Харпер раздраженно стукнула тростью о каменный пол.
— Я… — Она перевела дыхание. — Якоб, я уже не та, что была прежде.
— Вот как? В самом деле? Тогда зачем ты явилась сюда?
Он снова возник перед ней в неровном свете свечи: склоненная набок голова, клейкая улыбка, глаза змея-искусителя. Он был так беспечен, раскован, от него исходила такая энергия, что Харпер чувствовала себя старой развалиной.
Сдвинув брови, она мрачно разглядывала его.
— Что, по-твоему, я должна ответить? — хрипло спросила она. — Каких слов ты от меня ждешь? Ты философ, Якоб, а я — нет. Я знаю только… — Она покачала головой.
— Что? — спросил он, продолжая улыбаться. — Что ты знаешь?
— Я знаю, что моя душа восстает против тебя.
— Твоя душа! Силы небесные!
— Да и не только моя душа.
— Вот как? И что же еще?
— Все! — рявкнула Харпер. — Все восстает против тебя. Сам… Предвечный.

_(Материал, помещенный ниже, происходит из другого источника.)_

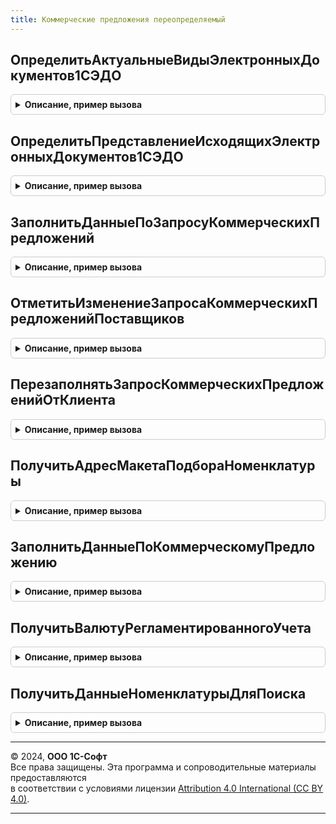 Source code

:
 ```yaml
---
title: Коммерческие предложения переопределяемый
---
```



## ОпределитьАктуальныеВидыЭлектронныхДокументов1СЭДО
<details style="margin: 1em 0; padding: 0.5em; border: 1px solid #ccc; border-radius: 6px;">

<summary style="font-weight: bold; cursor: pointer;">Описание, пример вызова</summary>

```bsl

// Определение актуальных видов электронных документов 1С-ЭДО, используемых подсистемой.
//
// Параметры:
//  ВидыЭлектронныхДокументов - Структура - Виды электронных документов подсистемы. Ключи:
//    * ЗапросКоммерческихПредложений - Булево - Вид электронного документа Запрос коммерческих предложений
//        является актуальным.
//        Если существует подсистема КоммерческиеПредложенияДокументы.ЗапросКоммерческихПредложенийПоставщиков или
//        КоммерческиеПредложенияДокументы.ЗапросКоммерческогоПредложенияОтКлиента, значение по умолчанию - Истина.
//    * КоммерческоеПредложение       - Булево - Вид электронного документа Коммерческое предложение является
//        актуальным.
//        Если существует подсистема КоммерческиеПредложенияДокументы.КоммерческоеПредложениеКлиенту или
//        КоммерческиеПредложенияДокументы.КоммерческоеПредложениеПоставщика, значение по умолчанию - Истина.
//
Процедура ОпределитьАктуальныеВидыЭлектронныхДокументов1СЭДО(ВидыЭлектронныхДокументов) Экспорт
```

Пример вызова
```bsl
КоммерческиеПредложенияПереопределяемый.ОпределитьАктуальныеВидыЭлектронныхДокументов1СЭДО(ВидыЭлектронныхДокументов) 
```
</details>

## ОпределитьПредставлениеИсходящихЭлектронныхДокументов1СЭДО
<details style="margin: 1em 0; padding: 0.5em; border: 1px solid #ccc; border-radius: 6px;">

<summary style="font-weight: bold; cursor: pointer;">Описание, пример вызова</summary>

```bsl

// Установка наименования исходящих учетных документов Запрос коммерческих предложений и Коммерческое предложение
// для 1С-ЭДО.
//   Если существуют подсистемы КоммерческиеПредложенияДокументы.ЗапросКоммерческихПредложенийПоставщиков и
//   КоммерческиеПредложенияДокументы.КоммерческоеПредложениеКлиенту, процедура не вызывается.
//
// Параметры:
//  ПредставлениеДокументов - Структура - Наименования исходящих учетных документов подсистемы. Ключи:
//    * ЗапросКоммерческихПредложений - Строка - Наименование исходящего учетного документа Запрос коммерческих
//      предложений.
//      Если существует подсистема КоммерческиеПредложенияДокументы.ЗапросКоммерческихПредложенийПоставщиков, то
//      установленное наименование будет проигнорировано.
//    * КоммерческоеПредложение - Строка - Наименование исходящего учетного документа Коммерческое предложение.
//      Если существует подсистема КоммерческиеПредложенияДокументы.КоммерческоеПредложениеКлиенту, то
//      установленное наименование будет проигнорировано.
//
Процедура ОпределитьПредставлениеИсходящихЭлектронныхДокументов1СЭДО(ПредставлениеДокументов) Экспорт
```

Пример вызова
```bsl
КоммерческиеПредложенияПереопределяемый.ОпределитьПредставлениеИсходящихЭлектронныхДокументов1СЭДО(ПредставлениеДокументов) 
```
</details>

## ЗаполнитьДанныеПоЗапросуКоммерческихПредложений
<details style="margin: 1em 0; padding: 0.5em; border: 1px solid #ccc; border-radius: 6px;">

<summary style="font-weight: bold; cursor: pointer;">Описание, пример вызова</summary>

```bsl

// Подготавливает данные формирования исходящего электронного документа по Запросу коммерческих предложений.
//
// Параметры:
//  СсылкаНаОбъект  - ОпределяемыйТип.ЗапросКоммерческихПредложенийПоставщиковОбъект - Ссылка на прикладной документ, по которому необходимо создать электронный.
//  ДанныеДокумента - ДеревоЗначений                                                 - Данные, соответствующие структуре Макета ЗапросКоммерческихПредложений
//                                                                                     Обработки ЗапросыКоммерческихПредложений. Если используется подсистема
//                                                                                     ЗапросКоммерческихПредложенийПоставщиков, то параметр будет содержать
//                                                                                     заполненное Дерево значений, данные которого можно оставить без изменений
//                                                                                     (т.е. оставить обработчик пустым).
//  Отказ           - Булево                                                           - Если нужно отказаться от создания электронного документа, необходимо установить
//                                                                                     значение в Истина. После этого дальнейшие действия по формированию документа
//                                                                                     производиться не будут, поэтому нужно сформировать сообщения пользователю при
//                                                                                     необходимости самостоятельно.
//
Процедура ЗаполнитьДанныеПоЗапросуКоммерческихПредложений(Знач СсылкаНаОбъект, ДанныеДокумента, Отказ) Экспорт
```

Пример вызова
```bsl
КоммерческиеПредложенияПереопределяемый.ЗаполнитьДанныеПоЗапросуКоммерческихПредложений(СсылкаНаОбъект, ДанныеДокумента, Отказ) 
```
</details>

## ОтметитьИзменениеЗапросаКоммерческихПредложенийПоставщиков
<details style="margin: 1em 0; padding: 0.5em; border: 1px solid #ccc; border-radius: 6px;">

<summary style="font-weight: bold; cursor: pointer;">Описание, пример вызова</summary>

```bsl

// Устанавливает отметку изменения ключевых реквизитов прикладного документа Запрос коммерческих предложений поставщиков.
// Выполняется при наступлении события ПередЗаписью прикладного документа, когда транзакция еще не открыта, и данные
// по ссылке не изменены. Таким образом, возможно реализовать сравнение данных объекта с информацией в базе.
// Примечания:
// 1. Если используется подсистема КоммерческиеПредложенияДокументы.ЗапросКоммерческихПредложенийПоставщиков, то
//    обработчик не вызывается.
// 2. Перед первой записью объекта обработчик не вызывается.
//
// Параметры:
//  Объект                    - ОпределяемыйТип.ЗапросКоммерческихПредложенийПоставщиковОбъект - Прикладной документ Запрос коммерческих предложений поставщиков.
//  ИзмененыКлючевыеРеквизиты - Булево                                                         - Признак изменения ключевых реквизитов документа
//                                                                                               (возвращаемый параметр).
//
Процедура ОтметитьИзменениеЗапросаКоммерческихПредложенийПоставщиков(Знач Объект, ИзмененыКлючевыеРеквизиты) Экспорт
```

Пример вызова
```bsl
КоммерческиеПредложенияПереопределяемый.ОтметитьИзменениеЗапросаКоммерческихПредложенийПоставщиков(Объект, ИзмененыКлючевыеРеквизиты) 
```
</details>

## ПерезаполнятьЗапросКоммерческихПредложенийОтКлиента
<details style="margin: 1em 0; padding: 0.5em; border: 1px solid #ccc; border-radius: 6px;">

<summary style="font-weight: bold; cursor: pointer;">Описание, пример вызова</summary>

```bsl

// Определяет необходимость автоматического перезаполнения учетного документа Запрос коммерческих предложений от
// клиента при получении новой версии электронного документа через 1С-ЭДО.
// При наличии подсистемы КоммерческиеПредложенияДокументы.ЗапросКоммерческогоПредложенияОтКлиента не вызывается.
//
// Параметры:
//  Перезаполнять - Булево - Если Истина, учетный документ будет перезаполнен при получении новой версии электронного.
//                           По умолчанию Ложь.
//
Процедура ПерезаполнятьЗапросКоммерческихПредложенийОтКлиента(Перезаполнять) Экспорт
```

Пример вызова
```bsl
КоммерческиеПредложенияПереопределяемый.ПерезаполнятьЗапросКоммерческихПредложенийОтКлиента(Перезаполнять) 
```
</details>

## ПолучитьАдресМакетаПодбораНоменклатуры
<details style="margin: 1em 0; padding: 0.5em; border: 1px solid #ccc; border-radius: 6px;">

<summary style="font-weight: bold; cursor: pointer;">Описание, пример вызова</summary>

```bsl

// Требуется для переопределения макета поиска номенклатуры при подборе списка номенклатуры в обработке
//												поиска запросов коммерческих предложений.
//												Требуется переопределять в случае если необходимо изменить/добавить
//												условия или поля для выбора номенклатуры которая будет участвовать в
//												заполнение реквизита отбора "Отбор по нашей номенклатуре"
//   См. Обработка.ЗапросыКоммерческихПредложений.Форма.ПоискПоОтборам.
//
// Параметры:
//  УникальныйИдентификатор - Строка - Идентификатор формы,
//  АдресВоВременномХранилище - Строка - адрес во временном хранилище.
//
Процедура ПолучитьАдресМакетаПодбораНоменклатуры(Знач УникальныйИдентификатор, АдресВоВременномХранилище) Экспорт
```

Пример вызова
```bsl
КоммерческиеПредложенияПереопределяемый.ПолучитьАдресМакетаПодбораНоменклатуры(УникальныйИдентификатор, АдресВоВременномХранилище) 
```
</details>

## ЗаполнитьДанныеПоКоммерческомуПредложению
<details style="margin: 1em 0; padding: 0.5em; border: 1px solid #ccc; border-radius: 6px;">

<summary style="font-weight: bold; cursor: pointer;">Описание, пример вызова</summary>

```bsl

// Подготавливает данные формирования исходящего электронного документа по Коммерческому предложению.
//
// Параметры:
//  СсылкаНаОбъект  - ОпределяемыйТип.КоммерческоеПредложениеКлиентуОбъект - Ссылка на прикладной документ, по которому необходимо создать электронный.
//  ДанныеДокумента - ДеревоЗначений -                                       Данные, соответствующие структуре Макета КоммерческоеПредложение
//                                                                           Обработки ОбменСКонтрагентами. Если используется подсистема
//                                                                           КоммерческоеПредложениеКлиенту, то параметр будет содержать
//                                                                           заполненное Дерево значений, данные которого можно оставить без изменений
//                                                                           (т.е. оставить обработчик пустым).
//  Отказ           - Булево                                               - Если нужно отказаться от создания электронного документа, необходимо установить
//                                                                           значение в Истина. После этого дальнейшие действия по формированию документа
//                                                                           производиться не будут, поэтому нужно сформировать сообщения пользователю при
//                                                                           необходимости самостоятельно.
//
Процедура ЗаполнитьДанныеПоКоммерческомуПредложению(Знач СсылкаНаОбъект, ДанныеДокумента, Отказ) Экспорт
```

Пример вызова
```bsl
КоммерческиеПредложенияПереопределяемый.ЗаполнитьДанныеПоКоммерческомуПредложению(СсылкаНаОбъект, ДанныеДокумента, Отказ) 
```
</details>

## ПолучитьВалютуРегламентированногоУчета
<details style="margin: 1em 0; padding: 0.5em; border: 1px solid #ccc; border-radius: 6px;">

<summary style="font-weight: bold; cursor: pointer;">Описание, пример вызова</summary>

```bsl

// Получение валюты регламентированного учета.
//
// Параметры:
//  Валюта - СправочникСсылка - валюта регламентированного учета.
//
Процедура ПолучитьВалютуРегламентированногоУчета(Валюта) Экспорт
```

Пример вызова
```bsl
КоммерческиеПредложенияПереопределяемый.ПолучитьВалютуРегламентированногоУчета(Валюта) 
```
</details>

## ПолучитьДанныеНоменклатурыДляПоиска
<details style="margin: 1em 0; padding: 0.5em; border: 1px solid #ccc; border-radius: 6px;">

<summary style="font-weight: bold; cursor: pointer;">Описание, пример вызова</summary>

```bsl

// Получает данные о моей номенклатуре для поиска в сервисе запросов коммерческих предложений.
//
// Параметры:
//  СписокНоменклатуры - Массив - список номенклатур для поиска.
//  ДанныеНоменклатуры - Соответствие - данные о номенклатуре для поиска.
//   * Ключ - ОпределяемыйТип.НоменклатураБЭД - номенклатура из первого параметра.
//   * Значение - Структура - данные номенклатуры, состав:
//       * Наименование - Строка - наименование номенклатуры.
//       * Артикул      - Строка - артикул номенклатуры.
//       * Штрихкоды    - Массив - список штрихкодов номенклатуры.
//
Процедура ПолучитьДанныеНоменклатурыДляПоиска(Знач СписокНоменклатуры, ДанныеНоменклатуры) Экспорт
```

Пример вызова
```bsl
КоммерческиеПредложенияПереопределяемый.ПолучитьДанныеНоменклатурыДляПоиска(СписокНоменклатуры, ДанныеНоменклатуры) 
```
</details>

---

© 2024, **ООО 1С-Софт**  
Все права защищены. Эта программа и сопроводительные материалы предоставляются  
в соответствии с условиями лицензии [Attribution 4.0 International (CC BY 4.0)](https://creativecommons.org/licenses/by/4.0/legalcode).

---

Якоб Хоуп расхохотался. Откинув голову и схватившись одной рукой за живот, он буквально покатывался со смеху. Его качало, казалось, он вот-вот споткнется об одно из валявшихся на полу каменных изваяний. Наконец грубый хохот сменился низким смешком. Он покачал головой:
— ЖЕНЩИНА, БОГА РАДИ, ОТКРОЙ ГЛАЗА!
Он поднес свечу к своему лицу. Густые черные пряди сверкнули бриллиантовым блеском. Пламя словно ласкало гладкую кожу. В бездонной глубине его глаз вращались огненные колеса. Харпер увидела в них свое собственное перевернутое отражение.